When she dreams she's dancing with a prince she is making contact with the self he would like to have, which he feels lives imprisoned behind the mask. Beast and Beauty are linked by their propensity to conceal a self in a disguise. In the Chamber of Longed For Harmonies (suggesting the joining of voices) she finds the locket: her dream corresponds exactly to that prince which poor beast is desperate to become, but which he can only become if she believes in him as prince.
From his perspective, he is the prisoner, not her: imprisoned in his own image. But the narrative presents this ironically (you see) casting doubt on the validity of the enchanted-palace way he looks at things. And this narrative voice comes more to the fore to address Beauty directly (girl) and comment ironically on the daunting task which loving this beast represents. She may indeed be consumed by relationship with him. She might have to give up all she is to save him from himself. But if she did do that, what would she be saving? What's real in him? If she did reach behind all the masks, he might be a man she'd turn out not to like.
But Beauty is now a role in a drama. The stage directions and story line have decided her character and how she relates to him. The stage directions stand in, perhaps, for the moral responsibility she bears, herself - for not acting, way back, on her instinct that he might not be trustable, that he was, in fact, a beast.

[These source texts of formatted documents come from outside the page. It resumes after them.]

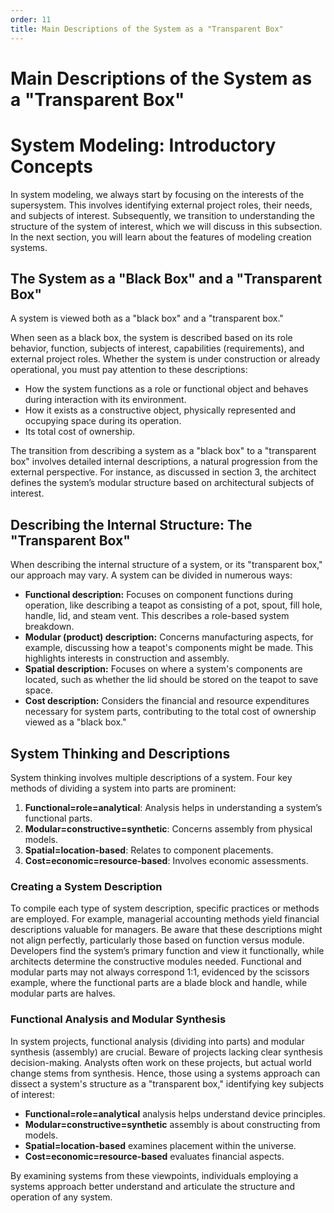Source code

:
 ```yaml
---
order: 11
title: Main Descriptions of the System as a "Transparent Box"
---
```


# Main Descriptions of the System as a "Transparent Box"

# System Modeling: Introductory Concepts

In system modeling, we always start by focusing on the interests of the supersystem. This involves identifying external project roles, their needs, and subjects of interest. Subsequently, we transition to understanding the structure of the system of interest, which we will discuss in this subsection. In the next section, you will learn about the features of modeling creation systems.

## The System as a "Black Box" and a "Transparent Box"

A system is viewed both as a "black box" and a "transparent box."

When seen as a black box, the system is described based on its role behavior, function, subjects of interest, capabilities (requirements), and external project roles. Whether the system is under construction or already operational, you must pay attention to these descriptions:

* How the system functions as a role or functional object and behaves during interaction with its environment.
* How it exists as a constructive object, physically represented and occupying space during its operation.
* Its total cost of ownership.

The transition from describing a system as a "black box" to a "transparent box" involves detailed internal descriptions, a natural progression from the external perspective. For instance, as discussed in section 3, the architect defines the system’s modular structure based on architectural subjects of interest.

## Describing the Internal Structure: The "Transparent Box"

When describing the internal structure of a system, or its "transparent box," our approach may vary. A system can be divided in numerous ways:

* **Functional description:** Focuses on component functions during operation, like describing a teapot as consisting of a pot, spout, fill hole, handle, lid, and steam vent. This describes a role-based system breakdown.
* **Modular (product) description:** Concerns manufacturing aspects, for example, discussing how a teapot's components might be made. This highlights interests in construction and assembly.
* **Spatial description:** Focuses on where a system's components are located, such as whether the lid should be stored on the teapot to save space.
* **Cost description:** Considers the financial and resource expenditures necessary for system parts, contributing to the total cost of ownership viewed as a "black box."

## System Thinking and Descriptions

System thinking involves multiple descriptions of a system. Four key methods of dividing a system into parts are prominent:

1. **Functional=role=analytical**: Analysis helps in understanding a system’s functional parts.
2. **Modular=constructive=synthetic**: Concerns assembly from physical models.
3. **Spatial=location-based**: Relates to component placements.
4. **Cost=economic=resource-based**: Involves economic assessments.

### Creating a System Description

To compile each type of system description, specific practices or methods are employed. For example, managerial accounting methods yield financial descriptions valuable for managers. Be aware that these descriptions might not align perfectly, particularly those based on function versus module. Developers find the system’s primary function and view it functionally, while architects determine the constructive modules needed. Functional and modular parts may not always correspond 1:1, evidenced by the scissors example, where the functional parts are a blade block and handle, while modular parts are halves.

### Functional Analysis and Modular Synthesis

In system projects, functional analysis (dividing into parts) and modular synthesis (assembly) are crucial. Beware of projects lacking clear synthesis decision-making. Analysts often work on these projects, but actual world change stems from synthesis. Hence, those using a systems approach can dissect a system's structure as a "transparent box," identifying key subjects of interest:

- **Functional=role=analytical** analysis helps understand device principles.
- **Modular=constructive=synthetic** assembly is about constructing from models.
- **Spatial=location-based** examines placement within the universe.
- **Cost=economic=resource-based** evaluates financial aspects.

By examining systems from these viewpoints, individuals employing a systems approach better understand and articulate the structure and operation of any system.
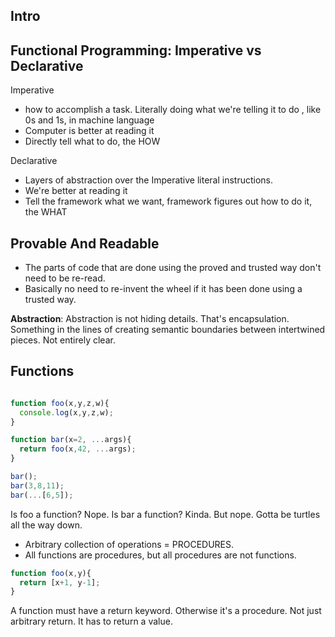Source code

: ## Intro

## Functional Programming: Imperative vs Declarative

Imperative
- how to accomplish a task. Literally doing what we're telling it to do , like 0s and 1s, in machine language
- Computer is better at reading it
- Directly tell what to do, the HOW

Declarative
- Layers of abstraction over the Imperative literal instructions.
- We're better at reading it
- Tell the framework what we want, framework figures out how to do it, the WHAT


## Provable And Readable

- The parts of code that are done using the proved and trusted way don't need to be re-read.
- Basically no need to re-invent the wheel if it has been done using a trusted way.

__Abstraction__: Abstraction is not hiding details. That's encapsulation. Something in the lines of creating semantic boundaries between intertwined pieces. Not entirely clear.

## Functions

```javascript

function foo(x,y,z,w){
  console.log(x,y,z,w);
}

function bar(x=2, ...args){
  return foo(x,42, ...args);
}

bar();
bar(3,8,11);
bar(...[6,5]);
```

Is foo a function? Nope.
Is bar a function? Kinda. But nope. Gotta be turtles all the way down.

- Arbitrary collection of operations = PROCEDURES.
- All functions are procedures, but all procedures are not functions.

```javascript
function foo(x,y){
  return [x+1, y-1];
}

``` 

A function must have a return keyword. Otherwise it's a procedure. Not just arbitrary return. It has to return a value.






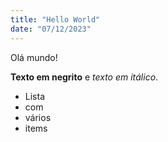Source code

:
 ```yaml
---
title: "Hello World"
date: "07/12/2023"
---
```


Olá mundo!

**Texto em negrito** e _texto em itálico_.

- Lista
- com
- vários
- items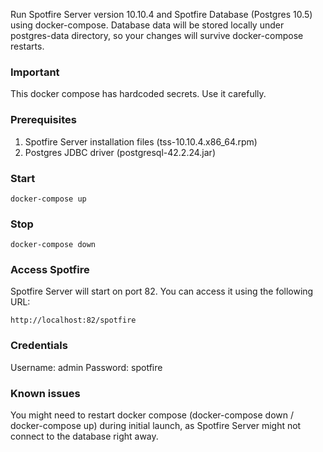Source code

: Run Spotfire Server version 10.10.4 and Spotfire Database (Postgres 10.5) using docker-compose.
Database data will be stored locally under postgres-data directory, so your changes will survive docker-compose restarts.

### Important
This docker compose has hardcoded secrets. Use it carefully.

### Prerequisites
1. Spotfire Server installation files (tss-10.10.4.x86_64.rpm)
2. Postgres JDBC driver (postgresql-42.2.24.jar)


### Start
```
docker-compose up
```

### Stop
```
docker-compose down
```

### Access Spotfire
Spotfire Server will start on port 82. You can access it using the following URL:
```
http://localhost:82/spotfire
```

### Credentials
Username: admin
Password: spotfire

### Known issues
You might need to restart docker compose (docker-compose down / docker-compose up) during initial launch, as Spotfire Server might not connect to the database right away.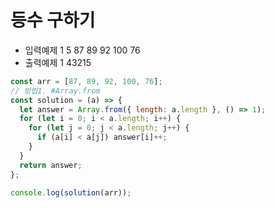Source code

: # 등수 구하기

- 입력예제 1
  5
  87 89 92 100 76
- 출력예제 1 43215

```javaScript
const arr = [87, 89, 92, 100, 76];
// 방법1. #Array.from
const solution = (a) => {
  let answer = Array.from({ length: a.length }, () => 1);
  for (let i = 0; i < a.length; i++) {
    for (let j = 0; j < a.length; j++) {
      if (a[i] < a[j]) answer[i]++;
    }
  }
  return answer;
};

console.log(solution(arr));
```
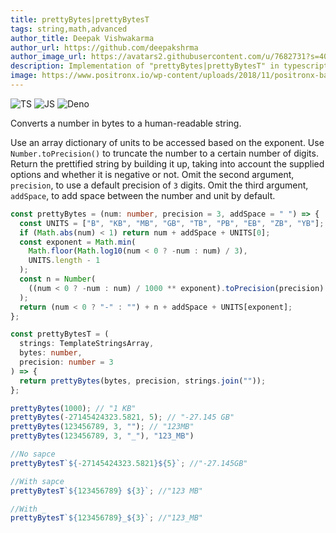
 ```yaml
---
title: prettyBytes|prettyBytesT
tags: string,math,advanced
author_title: Deepak Vishwakarma
author_url: https://github.com/deepakshrma
author_image_url: https://avatars2.githubusercontent.com/u/7682731?s=400
description: Implementation of "prettyBytes|prettyBytesT" in typescript, javascript and deno.
image: https://www.positronx.io/wp-content/uploads/2018/11/positronx-banner-1152-1.jpg
---
```


![TS](https://img.shields.io/badge/supports-typescript-blue.svg?style=flat-square)
![JS](https://img.shields.io/badge/supports-javascript-yellow.svg?style=flat-square)
![Deno](https://img.shields.io/badge/supports-deno-green.svg?style=flat-square)

Converts a number in bytes to a human-readable string.

Use an array dictionary of units to be accessed based on the exponent.
Use `Number.toPrecision()` to truncate the number to a certain number of digits.
Return the prettified string by building it up, taking into account the supplied options and whether it is negative or not.
Omit the second argument, `precision`, to use a default precision of `3` digits.
Omit the third argument, `addSpace`, to add space between the number and unit by default.

```ts title="typescript"
const prettyBytes = (num: number, precision = 3, addSpace = " ") => {
  const UNITS = ["B", "KB", "MB", "GB", "TB", "PB", "EB", "ZB", "YB"];
  if (Math.abs(num) < 1) return num + addSpace + UNITS[0];
  const exponent = Math.min(
    Math.floor(Math.log10(num < 0 ? -num : num) / 3),
    UNITS.length - 1
  );
  const n = Number(
    ((num < 0 ? -num : num) / 1000 ** exponent).toPrecision(precision)
  );
  return (num < 0 ? "-" : "") + n + addSpace + UNITS[exponent];
};

const prettyBytesT = (
  strings: TemplateStringsArray,
  bytes: number,
  precision: number = 3
) => {
  return prettyBytes(bytes, precision, strings.join(""));
};
```

```ts title="typescript"
prettyBytes(1000); // "1 KB"
prettyBytes(-27145424323.5821, 5); // "-27.145 GB"
prettyBytes(123456789, 3, ""); // "123MB"
prettyBytes(123456789, 3, "_"), "123_MB")

//No sapce
prettyBytesT`${-27145424323.5821}${5}`; //"-27.145GB"

//With sapce
prettyBytesT`${123456789} ${3}`; //"123 MB"

//With _
prettyBytesT`${123456789}_${3}`; //"123_MB"
```

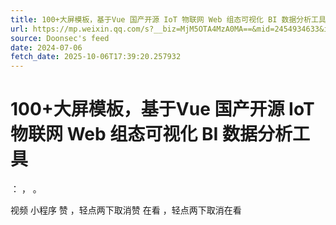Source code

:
 ```yaml
---
title: 100+大屏模板，基于Vue 国产开源 IoT 物联网 Web 组态可视化 BI 数据分析工具
url: https://mp.weixin.qq.com/s?__biz=MjM5OTA4MzA0MA==&mid=2454934633&idx=1&sn=fa2c4ba41219c1805f962ee8afcdc6b0
source: Doonsec's feed
date: 2024-07-06
fetch_date: 2025-10-06T17:39:20.257932
---
```


# 100+大屏模板，基于Vue 国产开源 IoT 物联网 Web 组态可视化 BI 数据分析工具

：
，
。

视频
小程序
赞
，轻点两下取消赞
在看
，轻点两下取消在看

She now defines herself only in relation to him (this is who I am, I'm his). She provides him with a place to hide (earth); protects the prince within; calms his panic at the punitive mother figure, the mother-witch who made him a Beast in the first place. (Shades of Freudian or Jungian theory lurk in the undergrowth here, I'd say.) But she can't take it and gets out (Beauty escaped).
The poem has changed the story; and now the heroine mutates back through the previous identities, from Beauty to the Amur leopard: a process which re-enacts and draws to a conclusion the moral journey of the poem. She emerges, honestly, as the woman who must have been your lover. It is no longer her heart which is endangered, though, but the man. He was an endangered species; and is now extinct.
The final scene (Beauty slinks back to the Beast's palace, as in the last scene of the Disney film, slinks nudging the fairytale into the image of a leopard) finds the lover sinking to the ground. Instead of those playful rooms of clowns and mirrors, he is in a Walk of Withered Roses, and turns out to be treacherous and blank, as well as endangered and vulnerable. There are no more songs and the narrative voice, which sees no other way to tell this story, melts its I into the masking personas of both Beauty and leopard (every alias I can think of) as the Beast falls back dead: and die, the last word, rhymes back to the I of the first. The poem began with denial: its journey is towards the admission that there was no other way to end the relationship.